At any given time, a person employed at an insurer (or elsewhere) could be both a data subject and a responsible party.
An insurer that is seen to be taking all necessary precautions to protect their customer data, respect the rights of their clients and the use of data as consented to; will have a competitive advantage especially with the rise of insurtechs offering consumers more nuanced solutions.
The Financial Services Board along with the FAIS Ombudsman are more than ready to fine and suspend an FSP license if they are found to have stepped outside of the law by misusing customer data for their own personal gain without the consent or knowledge of that customer and have failed to protect sensitive information. It must be noted that as a “responsible institution” under FICA (Financial Intelligence Centre Act) you are obligated by law to report transactions that fall within the ambit of this Act to FIC (Financial Intelligence Centre).
The European Union is in the process of implementing the General Data Protection Regulation (GDPR) in May. With the threat of fines up to Euro 20 million or four percent of annual global turnover if found to be in breach of GDPR, companies are under immense pressure to re-evaluate measures to strengthen data protection for their customers.
Closer to home, Microsoft will soon be opening two Azure data centres in South Africa (Johannesburg and Cape Town) focused around delivering cloud offerings to the continent. Once launched, this will drive renewed interest around data sovereignty and adhering to a constantly evolving regulatory environment. This creates opportunities for insurers to embrace a digital culture by providing customers with more enhanced (and bespoke) local services.
“Insurers understand the competitive advantage of data. Therefore, it is imperative that their data is secure, protected, and used in a manner that complies with regulatory requirements.

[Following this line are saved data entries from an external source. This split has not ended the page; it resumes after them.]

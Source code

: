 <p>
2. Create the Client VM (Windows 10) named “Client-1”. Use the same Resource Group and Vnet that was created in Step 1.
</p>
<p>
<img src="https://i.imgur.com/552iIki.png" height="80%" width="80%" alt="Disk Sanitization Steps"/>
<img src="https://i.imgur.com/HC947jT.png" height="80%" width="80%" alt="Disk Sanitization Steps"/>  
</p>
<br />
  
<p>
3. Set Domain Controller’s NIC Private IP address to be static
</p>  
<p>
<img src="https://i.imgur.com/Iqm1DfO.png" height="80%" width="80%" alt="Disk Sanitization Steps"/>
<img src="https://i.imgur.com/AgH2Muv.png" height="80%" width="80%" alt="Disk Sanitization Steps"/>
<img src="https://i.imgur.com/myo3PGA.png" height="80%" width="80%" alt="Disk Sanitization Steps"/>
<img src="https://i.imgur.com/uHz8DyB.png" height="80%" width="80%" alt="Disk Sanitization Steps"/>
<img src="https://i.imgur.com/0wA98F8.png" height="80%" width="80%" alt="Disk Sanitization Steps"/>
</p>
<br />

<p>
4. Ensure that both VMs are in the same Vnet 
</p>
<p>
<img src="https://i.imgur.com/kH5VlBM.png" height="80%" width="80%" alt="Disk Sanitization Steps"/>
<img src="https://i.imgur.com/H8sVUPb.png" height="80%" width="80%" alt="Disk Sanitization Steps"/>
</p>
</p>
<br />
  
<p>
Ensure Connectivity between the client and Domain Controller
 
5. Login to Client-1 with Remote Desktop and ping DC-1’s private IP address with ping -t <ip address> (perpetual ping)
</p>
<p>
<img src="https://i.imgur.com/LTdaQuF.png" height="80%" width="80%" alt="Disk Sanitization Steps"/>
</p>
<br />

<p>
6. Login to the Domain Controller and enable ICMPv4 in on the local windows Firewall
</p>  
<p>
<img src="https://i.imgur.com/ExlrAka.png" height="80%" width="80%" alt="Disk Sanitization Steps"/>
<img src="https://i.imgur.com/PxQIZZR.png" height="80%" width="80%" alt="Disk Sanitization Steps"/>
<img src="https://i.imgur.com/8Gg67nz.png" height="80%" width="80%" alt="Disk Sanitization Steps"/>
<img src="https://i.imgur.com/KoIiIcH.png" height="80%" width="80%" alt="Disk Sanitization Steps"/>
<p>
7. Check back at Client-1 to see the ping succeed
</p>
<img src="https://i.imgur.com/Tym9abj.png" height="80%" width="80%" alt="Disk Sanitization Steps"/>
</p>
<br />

The analysis of data to better understand customer behaviour to develop unique customised solutions is key in ensuring that data use mutually benefits both the insurer and the customer. Technology and product development should be aligned to ensure data compliance when implementing solutions”.
“The secret is finding the balance between data integrity, data use and analysis, and data compliance to strategically drive profitability,” she concludes.